The BBC’s annual “Proms” series of classical concerts has concluded its 114th edition with the traditional “Last Night of the Proms” party at London’s Royal Albert Hall.
Organizers say this has been the biggest Proms series ever, with 164 events across eight weeks, including concerts (76 of which took place at the Albert Hall), workshops and films. More than 4,500 performers and 56 conductors have featured, producing 300 hours of broadcasting. With events now held across the United Kingdom, he BBC says a total of 281,934 tickets were sold for Proms concerts this year, an increase of 4% on last year.
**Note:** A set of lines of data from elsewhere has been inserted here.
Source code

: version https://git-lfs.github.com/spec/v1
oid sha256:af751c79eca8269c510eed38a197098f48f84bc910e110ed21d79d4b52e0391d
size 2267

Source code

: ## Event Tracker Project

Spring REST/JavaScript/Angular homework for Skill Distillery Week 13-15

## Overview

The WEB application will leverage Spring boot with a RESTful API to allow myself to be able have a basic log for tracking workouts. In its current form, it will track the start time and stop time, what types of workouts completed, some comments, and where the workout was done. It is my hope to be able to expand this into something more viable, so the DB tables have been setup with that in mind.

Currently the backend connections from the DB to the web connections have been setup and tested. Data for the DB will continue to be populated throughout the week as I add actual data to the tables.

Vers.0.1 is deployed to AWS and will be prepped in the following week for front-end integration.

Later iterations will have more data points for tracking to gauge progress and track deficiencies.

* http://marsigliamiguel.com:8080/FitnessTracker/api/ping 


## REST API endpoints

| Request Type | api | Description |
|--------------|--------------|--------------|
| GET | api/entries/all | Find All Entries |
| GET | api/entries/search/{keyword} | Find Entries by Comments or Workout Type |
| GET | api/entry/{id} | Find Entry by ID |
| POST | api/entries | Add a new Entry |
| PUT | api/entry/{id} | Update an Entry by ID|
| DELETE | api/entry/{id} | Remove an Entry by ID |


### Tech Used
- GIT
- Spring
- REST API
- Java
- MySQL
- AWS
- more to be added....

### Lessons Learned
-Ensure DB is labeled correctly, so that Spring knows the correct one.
At last night’s final concert (Sept. 13) — classical radio network BBC Radio 3’s controller Roger Wright’s first as director — Welsh powerhouse bass-baritone Bryn Terfel starred alongside some of the classical world’s leading performers in an atmosphere closer to a rowdy party than a classical concert.
Sir Roger Norrington conducted the BBC Symphony Orchestra, opening with Beethoven’s “The Creatures of Prometheus” overture. Then the mighty Terfel took to the stage to rousing applause for a moving rendition of Wagner’s “Wie Todesahnung Dammrun” from “Tannhauser” and Puccini’s “Tre Sbirri, Una Carozza” from “Tosca.”
French pianist Helene Grimaud grinned at the audience throughout a spot-on rendition of Beethoven’s “Choral Fantasy” before Terfel lumbered on stage again in full costume for his piece de resistance, “Ehi! Piaggio!… L’onore Ladri!” from Verdi’s “Falstaff,” hectoring the conductor and flirting with the audience.
Scottish composer Anna Meredith’s specially commissioned piece “froms” was a success of discordance and technology, featuring ambitious but effective live link-ups from the outdoor “Proms in the Park” event happening simultaneously in nearby Hyde Park.
The second, noisier half of the show got underway with yet more Terfel, this time singing some Denza, followed by Chris Hazell’s folk song arrangements and some Vaughan Williams. Terfel later returned bedecked in a suit of U.K. flags to sing Sargent’s arrangement of “Rule Britannia,” featuring a verse in Welsh. The concert ended with traditional renditions of “Land of Hope and Glory” and “Jerusalem.”
The Proms concerts began in 1895 and were the brainchild of impresario Robert Newman, who wanted to take classical music to the masses. The BBC has been running the event since 1927.